One such fear-inspired superstition is the ridiculous faith in politicians and the political process, the paradoxical credence that without them, the violence of a Hobbesian state of nature (“where every man is enemy to every man”) would destroy even the possibility of peaceful society. The relationship between this Hobbesian paranoia and apparent justifications for the state provides a close analogy to the connection between post–9/11 panic and the growth of the “national security” apparatus. Just as Hobbes’s arguments about human beings’ political nature should actually make us more suspicious of centralized government power, so too should 9/11 have distanced us from both military imperialism and the expansion of the domestic police state. But because of ridiculous, cooked-up narratives, introduced at the right moment of dread and alarm, politicians and bureaucrats were able to double down on all of the policies that precipitate terrorism in the first place.

Misplaced Trust

Paranoias like the one that gripped the country after that grim day, the most pervasive and most socially significant kind, are also ironically the least plausible; they call to mind Hitler’s “big lie,” the one that plants itself in the subconscious, in “the deeper strata of [the] emotional nature.” As a result, historically we have been more apt to trust Big Brother than our own neighbors, to pay the salaries of a professional criminal class in a distant capital all while the local news warns us of petty criminals. Our fears are out of order, not correctly prioritized. The United States of Paranoia is largely about such misprioritization — about the tendency to allow pareidolia to provoke in us fear of some vague monster in the shadows. Pareidolia, the phenomenon “in which [random] patterns are perceived as meaningful shapes and sounds,” Walker explains, is what allows people to see, for example, demonic faces in the smoke billowing from the World Trade Center in photos taken on 9/11.

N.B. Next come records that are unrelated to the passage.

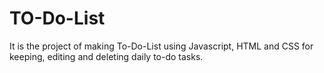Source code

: # TO-Do-List
It is the project of making To-Do-List using Javascript, HTML and CSS for keeping, editing and deleting daily to-do tasks.





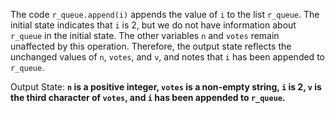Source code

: The code `r_queue.append(i)` appends the value of `i` to the list `r_queue`. The initial state indicates that `i` is 2, but we do not have information about `r_queue` in the initial state. The other variables `n` and `votes` remain unaffected by this operation. Therefore, the output state reflects the unchanged values of `n`, `votes`, and `v`, and notes that `i` has been appended to `r_queue`.

Output State: **`n` is a positive integer, `votes` is a non-empty string, `i` is 2, `v` is the third character of `votes`, and `i` has been appended to `r_queue`.**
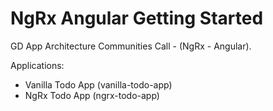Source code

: # NgRx Angular Getting Started

GD App Architecture Communities Call - (NgRx - Angular).

Applications:

- Vanilla Todo App (vanilla-todo-app)
- NgRx Todo App (ngrx-todo-app)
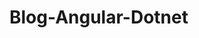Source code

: # Blog-Angular-Dotnet
<!-- Account EDPS
POST api/Account/register - create new user
POST api/Account/login - allows existing user login

Blog EDPS
POST api/Blog - create new blog (needs auth)
GET api/Blog - gets all of blogs page by page
GET api/Blog/famous - get top 6 most talked about blogs
GET api/Blog/:id - get the given blog
GET api/Blog/user/:id - get all blogs by user
DELETE api/Blog/:id - delete existing blog (needs auth)

Blog Comment EDPS
POST api/BlogComment - create new blog comment (needs auth)
DELETE api/BlogCommemt/:id - delete given blog comment (needs auth)
GET api/BlogComment/:Blogid - load all blog comments for a blog

Photo EDPS
POST api/Photo - upload photo (needs auth)
DELETE api/Photo - delete photo (needs auth)
GET api/Photo - get all of user's photo's (needs auth)
GET api/Photo/:id - get photo -->

<!-- Database Info:

Tables
Users
Blogs
BlogComments
Photo

Schemas
aggregate

Views
Blog
BlogComment

Types
AccountType
BlogCommentType
BlogType
PhotoType

Stored Procedures (Reusable SQL code invoked by API)
Account_GetByUsername
Account_Insert
Blog_Delete
Blog_Get
Blog_GetAll
Blog_GetAllFamous
Blog_GetByUserId
Blog_Upsert
BlogComment_Delete
BlogComment_GetAll
Photo_Delete
Photo_Get
Photo_GetByUserId
Photo_Insert -->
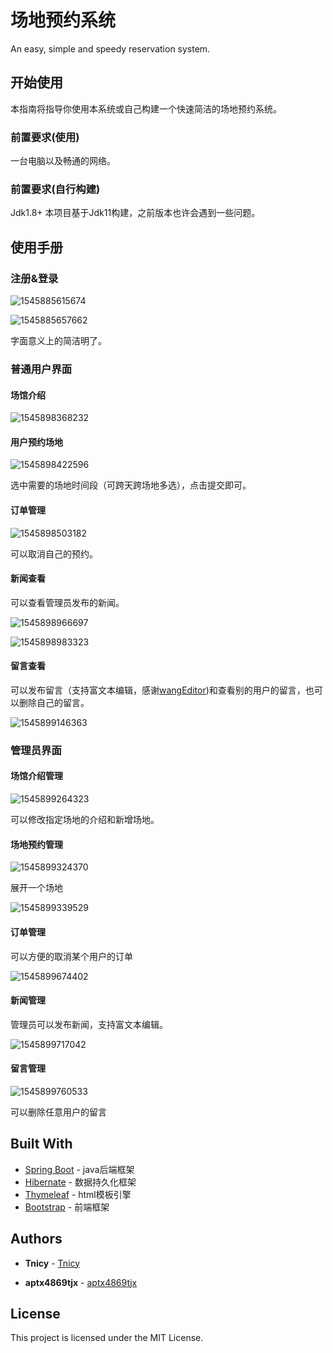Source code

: # 场地预约系统

An easy, simple and speedy reservation system.

## 开始使用

本指南将指导你使用本系统或自己构建一个快速简洁的场地预约系统。

### 前置要求(使用)

一台电脑以及畅通的网络。


### 前置要求(自行构建)

Jdk1.8+ 本项目基于Jdk11构建，之前版本也许会遇到一些问题。

## 使用手册

### 注册&登录

![1545885615674](ReadMe.assets/1545885615674.png)

![1545885657662](ReadMe.assets/1545885657662.png)

字面意义上的简洁明了。

### 普通用户界面

#### 场馆介绍

![1545898368232](ReadMe.assets/1545898368232.png)

#### 用户预约场地

![1545898422596](ReadMe.assets/1545898422596.png)

选中需要的场地时间段（可跨天跨场地多选），点击提交即可。

#### 订单管理

![1545898503182](ReadMe.assets/1545898503182.png)

可以取消自己的预约。

#### 新闻查看

可以查看管理员发布的新闻。

![1545898966697](ReadMe.assets/1545898966697.png)

![1545898983323](ReadMe.assets/1545898983323.png)



#### 留言查看

可以发布留言（支持富文本编辑，感谢[wangEditor](https://github.com/wangfupeng1988/wangEditor/))和查看别的用户的留言，也可以删除自己的留言。

![1545899146363](ReadMe.assets/1545899146363.png)

### 管理员界面

#### 场馆介绍管理

![1545899264323](ReadMe.assets/1545899264323.png)

可以修改指定场地的介绍和新增场地。

#### 场地预约管理

![1545899324370](ReadMe.assets/1545899324370.png)

展开一个场地



![1545899339529](ReadMe.assets/1545899339529.png)

#### 订单管理

可以方便的取消某个用户的订单

![1545899674402](ReadMe.assets/1545899674402.png)

#### 新闻管理

管理员可以发布新闻，支持富文本编辑。

![1545899717042](ReadMe.assets/1545899717042.png)

#### 留言管理

![1545899760533](ReadMe.assets/1545899760533.png)

可以删除任意用户的留言



## Built With

* [Spring Boot](https://spring.io/projects/spring-boot) - java后端框架
* [Hibernate](http://hibernate.org/) - 数据持久化框架
* [Thymeleaf](https://www.thymeleaf.org/) - html模板引擎
* [Bootstrap](https://getbootstrap.com/) - 前端框架

## Authors

* **Tnicy**  - [Tnicy](https://github.com/Tnicy)

* **aptx4869tjx** - [aptx4869tjx](https://github.com/aptx4869tjx)

## License

This project is licensed under the MIT License.
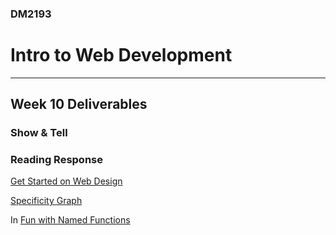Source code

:### DM2193

# Intro to Web Development

---

## Week 10 Deliverables

### Show & Tell

### Reading Response
[Get Started on Web Design](http://css-tricks.com/get-started-web-design/) 
	
[Specificity Graph](http://csswizardry.com/2014/10/the-specificity-graph/) 
	
In [Fun with Named Functions](http://raganwald.com/2014/10/24/fun-with-named-functions.html) 
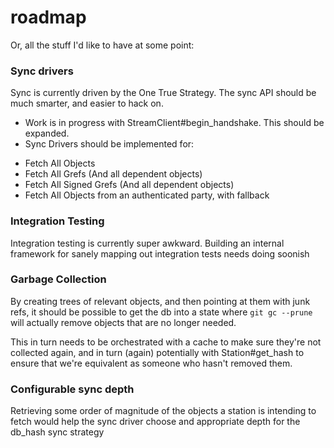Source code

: roadmap
=======

Or, all the stuff I'd like to have at some point:

### Sync drivers

Sync is currently driven by the One True Strategy. The sync API should be much
smarter, and easier to hack on.

* Work is in progress with StreamClient#begin_handshake. This should be expanded.
* Sync Drivers should be implemented for:
 - Fetch All Objects
 - Fetch All Grefs (And all dependent objects)
 - Fetch All Signed Grefs (And all dependent objects)
 - Fetch All Objects from an authenticated party, with fallback

### Integration Testing

Integration testing is currently super awkward. Building an internal framework
for sanely mapping out integration tests needs doing soonish

### Garbage Collection

By creating trees of relevant objects, and then pointing at them with junk
refs, it should be possible to get the db into a state where `git gc --prune`
will actually remove objects that are no longer needed.

This in turn needs to be orchestrated with a cache to make sure they're not
collected again, and in turn (again) potentially with Station#get_hash to
ensure that we're equivalent as someone who hasn't removed them.

### Configurable sync depth

Retrieving some order of magnitude of the objects a station is intending to
fetch would help the sync driver choose and appropriate depth for the db_hash
sync strategy
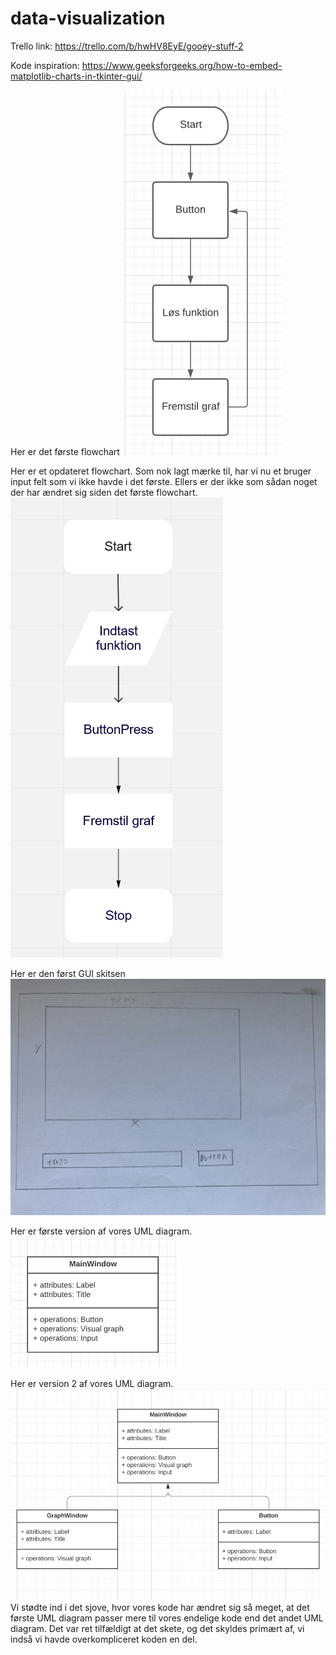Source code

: # data-visualization
Trello link: https://trello.com/b/hwHV8EyE/gooey-stuff-2

Kode inspiration: https://www.geeksforgeeks.org/how-to-embed-matplotlib-charts-in-tkinter-gui/

Her er det første flowchart
![Alt Text](FLOWIE.png)

Her er et opdateret flowchart. Som nok lagt mærke til, har vi nu et bruger input felt som vi ikke havde i det første. Ellers er der ikke som sådan noget der har ændret sig siden det første flowchart. 
![Alt Text](Flowchart2.png)



Her er den først GUI skitsen
![Alt Text](GUIskitse1.jpg)

Her er første version af vores UML diagram.
![Alt Text](UMLCASGUI.png)

Her er version 2 af vores UML diagram. 
![Alt Text](UML2.png)
Vi stødte ind i det sjove, hvor vores kode har ændret sig så meget, at det første UML diagram passer mere til vores endelige kode end det andet UML diagram. Det var ret tilfældigt at det skete, og det skyldes primært af, vi indså vi havde overkompliceret koden en del.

Paranoia has allowed us to build whole systems on the worst mistakes and misconstructions. But if some fears are founded on those misconstructions and our willingness to see enemies that aren’t there, then certainly the reverse mistake is also common: Circumstances and events that ought to rouse our skepticism and even trepidation are too often treated as, if not completely innocuous, “necessary evils.” Even while we fan the flames of our conspiracy theories, we are not as wary of power as prudence would counsel. Still, all things big — be they aspects of big government or big business (broken down into, for example, big agra, big pharma, big insurance, et cetera) — rightly appear to inspire at least some fear in us. As Frank Gelein wrote in his study The Politics of Paranoia, “Grandeur seems to be an attribute of tyranny, injustice, and non-democratic forms of government.” And that sort of fear is not necessarily conspiratorial or paranoid, but is often, history teaches, quite justified.

Owing to this fine line, then, the one separating baseless paranoia from warranted misgivings about power, libertarianism’s critics have frequently harassed us into defensive positions, where we must insist that we’re not to be lumped in with tinfoil-hat–wearing loons and conspiracists. To that point, Walker observes the treatment that Barry Goldwater received from the mental-health profession the same year that saw the publication of Richard Hofstadter’s “The Paranoid Style in American Politics” (followed by a book by the same name). The partisan psychiatrists had claimed that Goldwater had “a paranoid personality.” Hofstadter’s influential 1964 Harper’s article spoke to the exaggerated, alarmist tone found in much of political rhetoric, a “distorted style” Hofstadter saw as “a possible signal that may alert us to a distorted judgment.” Hofstadter had, however, confined the paranoid style to the fringe, as an indulgence of the margin avoided by the reasonable, respectable center. Walker shows that not to be the case at all, placing conspiracy theories and the paranoid style “at the country’s core,” shared by the periphery and the center’s establishment.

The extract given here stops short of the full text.